Soluções Baseadas na Natureza: o caso do manancial Vargem das Flores na RMBH - Projeto ManuelzãoProjeto Manuelzão

Soluções Baseadas na Natureza: o caso do manancial Vargem das Flores na RMBH

20/01/2023

Palestra de Deyvid Rosa, mestre em Saneamento, Meio Ambiente e Recursos Hídricos pela UFMG, no âmbito do V Encontro Pró-Mananciais da Copasa

[Versão editada da palestra de Deyvid Wavel Barreto Rosa, mestre e atual doutorando em Saneamento, Meio Ambiente e Recursos Hídricos pela UFMG, realizada no âmbito do V Encontro do Pró-Mananciais da Copasa, no dia 3 de dezembro de 2021. O Pró-Mananciais é o Programa de Proteção e Recuperação de Mananciais da companhia. Imagem da capa: Ação de monitoramento da prefeitura de Contagem em Vargem das Flores. Crédito: Prefeitura de Contagem.]

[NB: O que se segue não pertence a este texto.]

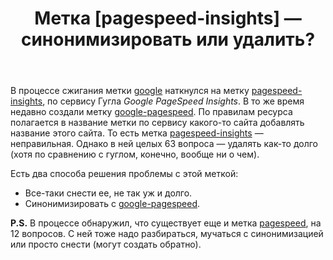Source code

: ﻿---
title: "Метка [pagespeed-insights] — синонимизировать или удалить?"
se.owner.user_id: 559342
se.owner.display_name: "Глеб"
se.owner.link: "https://ru.meta.stackoverflow.com/users/559342/%d0%93%d0%bb%d0%b5%d0%b1"
se.link: "https://ru.meta.stackoverflow.com/questions/13143/%d0%9c%d0%b5%d1%82%d0%ba%d0%b0-pagespeed-insights-%d1%81%d0%b8%d0%bd%d0%be%d0%bd%d0%b8%d0%bc%d0%b8%d0%b7%d0%b8%d1%80%d0%be%d0%b2%d0%b0%d1%82%d1%8c-%d0%b8%d0%bb%d0%b8-%d1%83%d0%b4%d0%b0%d0%bb%d0%b8%d1%82%d1%8c"
se.question_id: 13143
se.post_type: question
---
<p>В процессе сжигания метки <a href="https://ru.stackoverflow.com/questions/tagged/google" class="post-tag" title="показать вопросы с меткой [google]" aria-label="показать вопросы с меткой [google]" rel="tag" aria-labelledby="tag-google-tooltip-container">google</a> наткнулся на метку <a href="https://ru.stackoverflow.com/questions/tagged/pagespeed-insights" class="post-tag" title="показать вопросы с меткой [pagespeed-insights]" aria-label="показать вопросы с меткой [pagespeed-insights]" rel="tag" aria-labelledby="tag-pagespeed-insights-tooltip-container">pagespeed-insights</a>, по сервису Гугла <em>Google PageSpeed Insights</em>. В то же время недавно создали метку <a href="https://ru.stackoverflow.com/questions/tagged/google-pagespeed" class="post-tag" title="показать вопросы с меткой [google-pagespeed]" aria-label="показать вопросы с меткой [google-pagespeed]" rel="tag" aria-labelledby="tag-google-pagespeed-tooltip-container">google-pagespeed</a>. По правилам ресурса полагается в название метки по сервису какого-то сайта добавлять название этого сайта. То есть метка <a href="https://ru.stackoverflow.com/questions/tagged/pagespeed-insights" class="post-tag" title="показать вопросы с меткой [pagespeed-insights]" aria-label="показать вопросы с меткой [pagespeed-insights]" rel="tag" aria-labelledby="tag-pagespeed-insights-tooltip-container">pagespeed-insights</a> — неправильная. Однако в ней целых 63 вопроса — удалять как-то долго (хотя по сравнению с гуглом, конечно, вообще ни о чем).</p>
<p>Есть два способа решения проблемы с этой меткой:</p>
<ul>
<li>Все-таки снести ее, не так уж и долго.</li>
<li>Синонимизировать с <a href="https://ru.stackoverflow.com/questions/tagged/google-pagespeed" class="post-tag" title="показать вопросы с меткой [google-pagespeed]" aria-label="показать вопросы с меткой [google-pagespeed]" rel="tag" aria-labelledby="tag-google-pagespeed-tooltip-container">google-pagespeed</a>.</li>
</ul>
<p><strong>P.S.</strong> В процессе обнаружил, что существует еще и метка <a href="https://ru.stackoverflow.com/questions/tagged/pagespeed" class="post-tag" title="показать вопросы с меткой [pagespeed]" aria-label="показать вопросы с меткой [pagespeed]" rel="tag" aria-labelledby="tag-pagespeed-tooltip-container">pagespeed</a>, на 12 вопросов. С ней тоже надо разбираться, мучаться с синонимизацией или просто снести (могут создать обратно).</p>
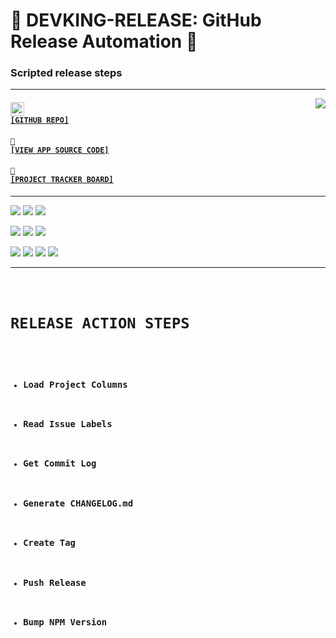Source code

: # 👑 DEVKING-RELEASE: GitHub Release Automation 👑
### Scripted release steps

---

<a href='https://github.com/cogsmith/devking-release'><img src='https://github-readme-stats.vercel.app/api/pin/?username=cogsmith&repo=devking-release' align='right'></a>

#### <code><a href='https://github.com/cogsmith/devking-release'><img src='https://github.githubassets.com/images/icons/emoji/octocat.png' width='22'> [GITHUB REPO]</a></code>

#### <code><a href='https://github.com/cogsmith/devking-release/blob/main/app.js'>🧾 [VIEW APP SOURCE CODE]</a></code>

#### <code><a href='https://github.com/cogsmith/devking-release/projects/2'>📅 [PROJECT TRACKER BOARD]</a></code>

---

[![](https://shields.io/github/package-json/v/cogsmith/devking-release?label=codebase)](http://github.com/cogsmith/devking-release)
[![](https://shields.io/github/last-commit/cogsmith/devking-release)](https://github.com/cogsmith/devking-release/commits/main)
[![](https://github.com/cogsmith/devking-release/actions/workflows/DEVKING_CHECK.yml/badge.svg)](https://github.com/cogsmith/devking-release/actions/workflows/DEVKING_CHECK.yml)

[![](https://shields.io/github/v/release/cogsmith/devking-release?label=latest+release)](https://github.com/cogsmith/devking-release/releases)
[![](https://shields.io/github/release-date/cogsmith/devking-release?color=blue)](https://github.com/cogsmith/devking-release/releases)
[![](https://shields.io/github/commits-since/cogsmith/devking-release/latest)](https://github.com/cogsmith/devking-release/commits/main)
<!-- [![](https://shields.io/github/commit-activity/m/cogsmith/devking-release)](https://github.com/cogsmith/devking-release/commits/main) -->

[![](https://shields.io/github/license/cogsmith/devking-release?color=lightgray)](https://github.com/cogsmith/devking-release/blob/main/LICENSE)
[![](https://shields.io/github/languages/code-size/cogsmith/devking-release)](http://github.com/cogsmith/devking-release)
[![](https://shields.io/github/repo-size/cogsmith/devking-release)](http://github.com/cogsmith/devking-release)
[![](https://shields.io/github/issues-raw/cogsmith/devking-release)](https://github.com/cogsmith/devking-release/issues)

---

<code>

# RELEASE ACTION STEPS
- ### Load Project Columns 
- ### Read Issue Labels 
- ### Get Commit Log
- ### Generate CHANGELOG.md
- ### Create Tag
- ### Push Release
- ### Bump NPM Version

</code>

Minha apresentação parte de uma proposta de estudo de caso sobre o manancial de Vargem das Flores, localizado na Região Metropolitana de Belo Horizonte (RMBH): Estudo de priorização da recuperação ambiental das microbacias afluentes ao reservatório de Vargem das Flores.

Esse estudo se baseia diretamente no objetivo do programa Pró-Mananciais, que é justamente “proteger e recuperar as microbacias hidrográficas e as áreas de recarga dos aquíferos, cujo os mananciais servem para captação dos sistemas de abastecimento público de água operados pela Copasa, por meio de ações de estabelecimento de parcerias, que visem a melhoria da qualidade e quantidade das águas, favorecendo a sustentabilidade ambiental, econômica e social”.

O estudo que propomos é dividido em três etapas. A primeira etapa consiste na definição dos critérios de pesos, indicadores para seleção das bacias prioritárias; a ideia é que esse estudo seja uma ferramenta de auxílio na tomada de decisão, para definição tanto das áreas que receberão investimentos quanto das soluções técnicas para cada uma dessas áreas.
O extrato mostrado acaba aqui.